Hurbert Arellano, a resident along Road O, or Arkalon Road, which is between U.S. Highway 54 and Bluebell Road, talked recently with Seward County Commissioner C.J. Wettstein and Road and Bridge Supervisor Tony Herrman about those issues.
Arellano asked that the road no longer be bladed in an effort to discourage high truck traffic with the resulting dust.
“It’s terrible,” he said to the commission at Monday’s meeting. “We need some kind of help out there. After the road grader goes by and blades the road, it just pulls all that loose dirt on top of the road, and the trucks just go by and pick it up. The wind blows from the southwest or northwest, it blows right into our houses.”
Wettstein agreed that there was a lot of truck traffic on the road.
“In the past, we talked about paving one of those roads, but we just never ended up getting the money lined up and getting it done,” he said.
Herrman said county officials had talked several years ago about putting a few miles a year in the capital outlay budget for Road and Bridge every year for paving.
“Every year, another priority took precedence over it, so we’ve not done any new improving or new paving because of that,” he said. “Money’s always the answer or the stumbling block for any kind of progress.

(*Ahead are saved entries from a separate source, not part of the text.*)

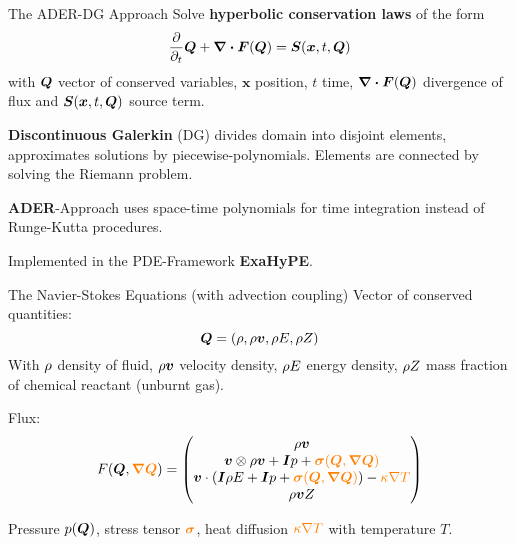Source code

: \documentclass[aspectratio=169]{beamer}
\begin{document}
\begin{frame}{The ADER-DG Approach}
  Solve \textbf{hyperbolic conservation laws} of the form
\begin{equation}
  \label{eq:conservation-law}
 \frac{\partial}{\partial_t}  \Q + \divergence{\flux(\Q)} = \source(\bm{x}, t, \Q)
\end{equation}
with $\bm{Q}$ vector of conserved variables, $\bm{x}$ position, $t$ time,  $\divergence{\flux(\Q)}$ divergence of flux and $\source(\bm{x}, t, \Q)$ source term.

\textbf{Discontinuous Galerkin} (\textsc{DG}) divides domain into disjoint elements, approximates solutions by piecewise-polynomials.
Elements are connected by solving the Riemann problem.

\textbf{ADER}-Approach uses space-time polynomials for time integration instead of Runge-Kutta procedures.

Implemented in the \textsc{PDE}-Framework \textbf{ExaHyPE}.
\end{frame}

\begin{frame}{The Navier-Stokes Equations (with advection coupling)}
  Vector of conserved quantities:
\begin{equation}
  \label{eq:conserved-variables}
 \bm{Q} = \left( \rho, \rho \bm{v}, \rho E, \rho Z \right) 
\end{equation}
With $\rho$ density of fluid, $\rho \bm{v}$ velocity density, $\rho E$ energy density, $\rho Z$ mass fraction of chemical reactant (unburnt gas).

Flux:
\begin{equation}
  F(\Q, \textcolor{orange}{\gradQ}) = 
  \begin{pmatrix}
    \Qj \\
    \Qv  \otimes \Qj + \bm{I} \pressure + \textcolor{orange}{\stressT (\Q, \gradQ)}  \\
    \Qv \cdot \left(\bm{I} \QE + \bm{I} \pressure + \textcolor{orange}{\stressT (\Q, \gradQ)} \right) -
    \textcolor{orange}{\kappa \nabla T}\\
    \Qj \QZZ
  \end{pmatrix}
\end{equation}

Pressure $p(\bm{Q})$,
stress tensor $\textcolor{orange}{\bm{\sigma}}$, heat diffusion $\textcolor{orange}{\kappa \nabla T}$ with temperature $T$.
\end{frame}
\end{document}
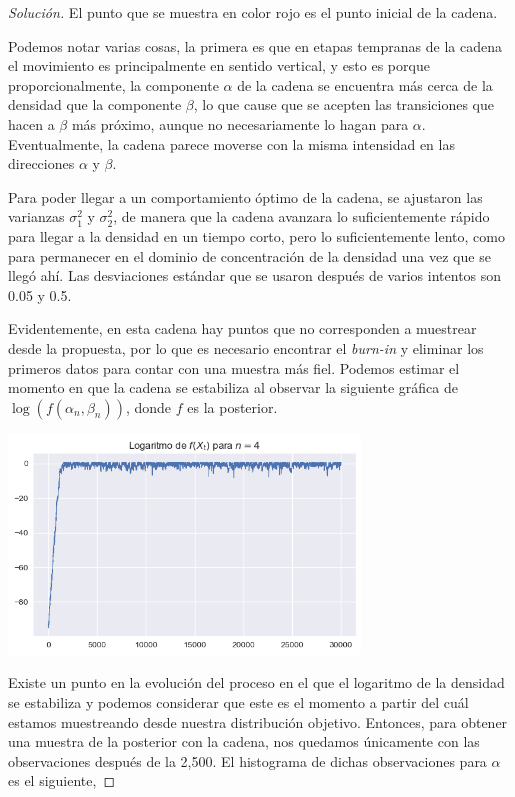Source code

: \documentclass{article}
\begin{document}
\begin{enumerate}
\begin{proof}[Solución]
        El punto que se muestra en color rojo es el punto inicial de la cadena. 
        
        Podemos notar varias cosas, la primera es que en etapas tempranas de la cadena el
        movimiento es principalmente en sentido vertical, y esto es porque proporcionalmente,
        la componente $\alpha$ de la cadena se encuentra más cerca de la densidad que la componente
        $\beta$, lo que cause que se acepten las transiciones que hacen a $\beta$ más próximo,
        aunque no necesariamente lo hagan para $\alpha$. Eventualmente, la cadena parece moverse 
        con la misma intensidad en las direcciones $\alpha$ y $\beta$. 

        Para poder llegar a un comportamiento óptimo de la cadena, se ajustaron las varianzas
        $\sigma_1^2$ y $\sigma_2^2$, de manera que la cadena avanzara lo suficientemente rápido
        para llegar a la densidad en un tiempo corto, pero lo suficientemente lento, como para 
        permanecer en el dominio de concentración de la densidad una vez que se llegó ahí. Las
        desviaciones estándar que se usaron después de varios intentos son 0.05 y 0.5.

        Evidentemente, en esta cadena hay puntos que no corresponden a muestrear desde la 
        propuesta, por lo que es necesario encontrar el \textit{burn-in} y eliminar los primeros
        datos para contar con una muestra más fiel. Podemos estimar el momento en que la cadena 
        se estabiliza al observar la siguiente gráfica de $\log(f(\alpha_n,\beta_n))$, donde
        $f$ es la posterior.

        \begin{center}
            \includegraphics[width=0.7\textwidth]{tarea7/logdensgamma4.png}
        \end{center}

        Existe un punto en la evolución del proceso en el que el logaritmo de la densidad se estabiliza
        y podemos considerar que este es el momento a partir del cuál estamos muestreando desde 
        nuestra distribución objetivo. Entonces, para obtener una muestra de la posterior con la
        cadena, nos quedamos únicamente con las observaciones después de la 2,500. El histograma
        de dichas observaciones para $\alpha$ es el siguiente,


\end{proof}
\end{enumerate}
\end{document}
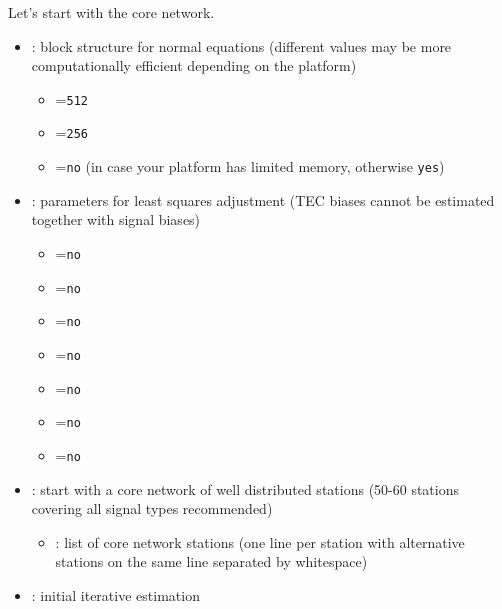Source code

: Let's start with the core network.
\begin{itemize}
  \item {}:
      block structure for normal equations (different values may be more computationally efficient depending on the platform)
  \begin{itemize}
    \item {}=\verb|512|
    \item {}=\verb|256|
    \item {}=\verb|no| (in case your platform has limited memory, otherwise \verb|yes|)
  \end{itemize}
  \item {}: parameters
        for least squares adjustment (TEC biases cannot be estimated together with signal biases)
  \begin{itemize}
    \item {}=\verb|no|
    \item {}=\verb|no|
    \item {}=\verb|no|
    \item {}=\verb|no|
    \item {}=\verb|no|
    \item {}=\verb|no|
    \item {}=\verb|no|
  \end{itemize}
  \item {}: start with a
        core network of well distributed stations (50-60 stations covering all signal types recommended)
  \begin{itemize}
    \item {}: list of core network stations (one line per station
          with alternative stations on the same line separated by whitespace)
  \end{itemize}
  \item {}: initial iterative estimation

\end{itemize}
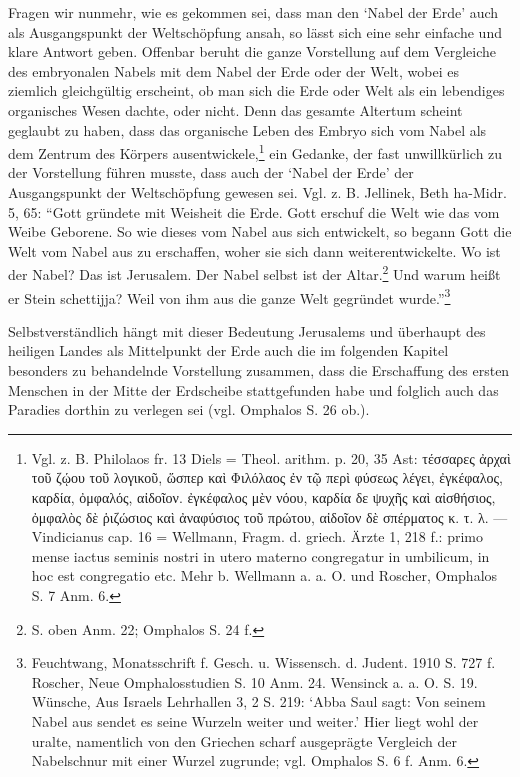 \documentclass[a4paper, 11pt, oneside]{article}
\begin{document}
Fragen wir nunmehr, wie es gekommen sei, dass man den `Nabel der Erde' auch als Ausgangspunkt der Weltschöpfung ansah, so lässt sich eine sehr einfache und klare Antwort geben. Offenbar beruht die ganze Vorstellung auf dem Vergleiche des embryonalen Nabels mit dem Nabel der Erde oder der Welt, wobei es ziemlich gleichgültig erscheint, ob man sich die Erde oder Welt als ein lebendiges organisches Wesen dachte, oder nicht. Denn das gesamte Altertum scheint geglaubt zu haben, dass das organische Leben des Embryo sich vom Nabel als dem Zentrum des Körpers ausentwickele,\footnote{Vgl. z. B. Philolaos fr. 13 Diels = Theol. arithm. p. 20, 35 Ast: τέσσαρες ἀρχαὶ τοῦ ζῴου τοῦ λογικοῦ, ὥσπερ καὶ Φιλόλαος ἐν τῷ περὶ φύσεως λέγει, ἐγκέφαλος, καρδία, ὀμφαλός, αἰδοῖον. ἐγκέφαλος μὲν νόου, καρδία δε ψυχῆς καὶ αἰσθήσιος, ὀμφαλὸς δὲ ῥιζώσιος καὶ ἀναφύσιος τοῦ πρώτου, αἰδοῖον δὲ σπέρματος κ. τ. λ. --- Vindicianus cap. 16 = Wellmann, Fragm. d. griech. Ärzte 1, 218 f.: primo mense iactus seminis nostri in utero materno congregatur in umbilicum, in hoc est congregatio etc. Mehr b. Wellmann a. a. O. und Roscher, Omphalos S. 7 Anm. 6.} ein Gedanke, der fast unwillkürlich zu der Vorstellung führen musste, dass auch der `Nabel der Erde' der Ausgangspunkt der Weltschöpfung gewesen sei. Vgl. z. B. Jellinek, Beth ha-Midr. 5, 65: "`Gott gründete mit Weisheit die Erde. Gott erschuf die Welt wie das vom Weibe Geborene. So wie dieses vom Nabel aus sich entwickelt, so begann Gott die Welt vom Nabel aus zu erschaffen, woher sie sich dann weiterentwickelte. Wo ist der Nabel? Das ist Jerusalem. Der Nabel selbst ist der Altar.\footnote{S. oben Anm. 22; Omphalos S. 24 f.} Und warum heißt er Stein schettijja? Weil von ihm aus die ganze Welt gegründet wurde."'\footnote{Feuchtwang, Monatsschrift f. Gesch. u. Wissensch. d. Judent. 1910 S. 727 f. Roscher, Neue Omphalosstudien S. 10 Anm. 24. Wensinck a. a. O. S. 19. Wünsche, Aus Israels Lehrhallen 3, 2 S. 219: `Abba Saul sagt: Von seinem Nabel aus sendet es seine Wurzeln weiter und weiter.' Hier liegt wohl der uralte, namentlich von den Griechen scharf ausgeprägte Vergleich der Nabelschnur mit einer Wurzel zugrunde; vgl. Omphalos S. 6 f. Anm. 6.}

Selbstverständlich hängt mit dieser Bedeutung Jerusalems und überhaupt des heiligen Landes als Mittelpunkt der Erde auch die im folgenden Kapitel besonders zu behandelnde Vorstellung zusammen, dass die Erschaffung des ersten Menschen in der Mitte der Erdscheibe stattgefunden habe und folglich auch das Paradies dorthin zu verlegen sei (vgl. Omphalos S. 26 ob.).
\end{document}
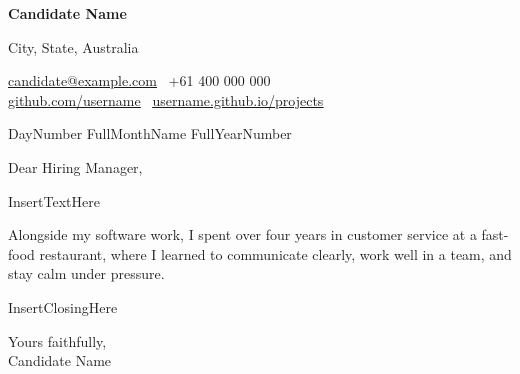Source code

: \documentclass[12pt,a4paper]{article}
\newcommand{\documentlink}[2]{\href{#1}{\underline{#2}}}
\begin{document}
{\LARGE \textbf{Candidate Name}}

City, State, Australia

\documentlink{mailto:candidate@example.com}{candidate@example.com} \textbar\ +61 400 000 000 \\
\documentlink{https://github.com/username}{github.com/username} \textbar\ \documentlink{https://username.github.io/projects/}{username.github.io/projects}

DayNumber FullMonthName FullYearNumber

\setlength{\parskip}{1.2em}

Dear Hiring Manager,

InsertTextHere

Alongside my software work, I spent over four years in customer service at a fast-food restaurant, where I learned to communicate clearly, work well in a team, and stay calm under pressure.

InsertClosingHere

Yours faithfully, \\
Candidate Name
\end{document}

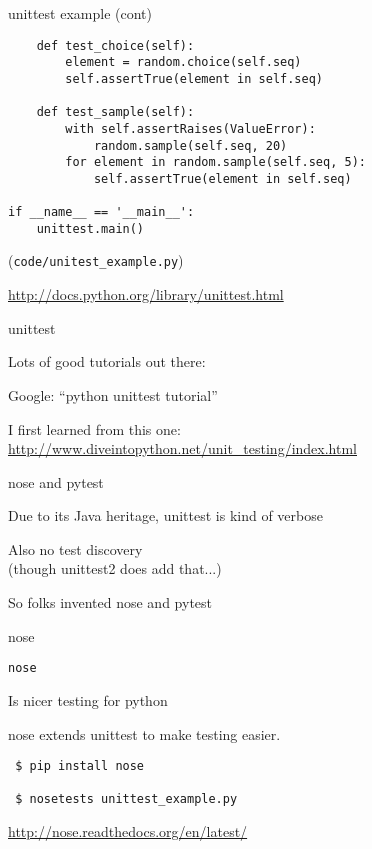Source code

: \documentclass{beamer}
\begin{document}
\begin{frame}[fragile]{unittest example (cont)}

{\small
\begin{verbatim}
    def test_choice(self):
        element = random.choice(self.seq)
        self.assertTrue(element in self.seq)

    def test_sample(self):
        with self.assertRaises(ValueError):
            random.sample(self.seq, 20)
        for element in random.sample(self.seq, 5):
            self.assertTrue(element in self.seq)

if __name__ == '__main__':
    unittest.main()
\end{verbatim}
}

\vfill
(\verb|code/unitest_example.py|)

\vfill
\url{http://docs.python.org/library/unittest.html}

\end{frame} 

\begin{frame}[fragile]{unittest}

{\Large Lots of good tutorials out there:}

\vfill
{\Large Google: ``python unittest tutorial''}

\vfill
{\Large I first learned from this one:}\\[0.1in]
\url{http://www.diveintopython.net/unit_testing/index.html}

\end{frame} 

\begin{frame}[fragile]{nose and pytest}

{\Large Due to its Java heritage, unittest is kind of verbose}

\vfill
{\Large Also no test discovery}\\
\hspace{0.2in}(though unittest2 does add that...)

\vfill
{\Large So folks invented nose and pytest}

\end{frame} 

\begin{frame}[fragile]{nose}

{\LARGE \verb|nose|}

\vfill
{\Large \hspace{0.2in} Is nicer testing for python}

\vfill
{\Large \hspace{0.2in} nose extends unittest to make testing easier.}

\vfill
\begin{verbatim}
 $ pip install nose

 $ nosetests unittest_example.py 
\end{verbatim}

\vfill
\url{http://nose.readthedocs.org/en/latest/}
\end{frame} 
\end{document}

That road does take a lot of traffic.”
Herrman recently took a week long traffic count to get a daily average of the volume on Road O.
“I tried to include a weekend on that too because the traffic picks up out there,” he said. “There’s quite a few residents that live on both Road O and P.”
Herrman agreed with Arellano and Wettstein, saying the road handles a lot of traffic, much of which are trucks.
“At some times on some days, there’s as many as 100 or more trucks per day using that road,” he said.
Herrman said questions have arisen about closing Arkalon Road to truck traffic, but he was unsure of how to do so.
“I guess there’s a way a person could do it, but then trying to enforce it,” he said.
Herrman said on average, according to his count, about 449 vehicles used Road O per day.
“According to state guidelines, they say any road that carries over 250 vehicles a day should be considered to be paved,” he said. “We have a lot of roads in Seward County that carry more than 250 vehicles a day.”
Herrman said the solution is a matter of both cost and what the county can do with the money that is available, but he did say there are other ways of finding help for the landowners.
“If a person wants to try and do an improvement, we can look at doing special assessments or something of that nature,” he said. “I don’t know what your answers are going to be. All I tried to do is give you some items or things that are done in other areas.”
Herrman provided a list of options for the commission to consider including:
• Use of dust control chemicals – A chemical mix of calcium chloride or sodium chloride is sprayed on the roads a couple of times a year in Eastern Kansas with the cost charged to the adjacent landowners.
“In our area, this would need to be done three or four times a year due to our dryer conditions and heavier traffic, with a cost of approximately $5,000 per mile,” Herrman said. “If you have to treat it three or four times a year, you’re going to spend $15,000 to $20,000 per mile, and it’s a four-mile stretch. Even just doing one mile, you’re going to spend $20,000.”
• Prime and seal – Shoot penetrating oil, then seal and cover with fine rock, probably twice. This would cost approximately $48,000 to $50,000 per mile.
“Then this would be added to our roads and rotated through the rest of our asphalt roads every few years,” Herrman said. “This could be done on a cost share basis also.”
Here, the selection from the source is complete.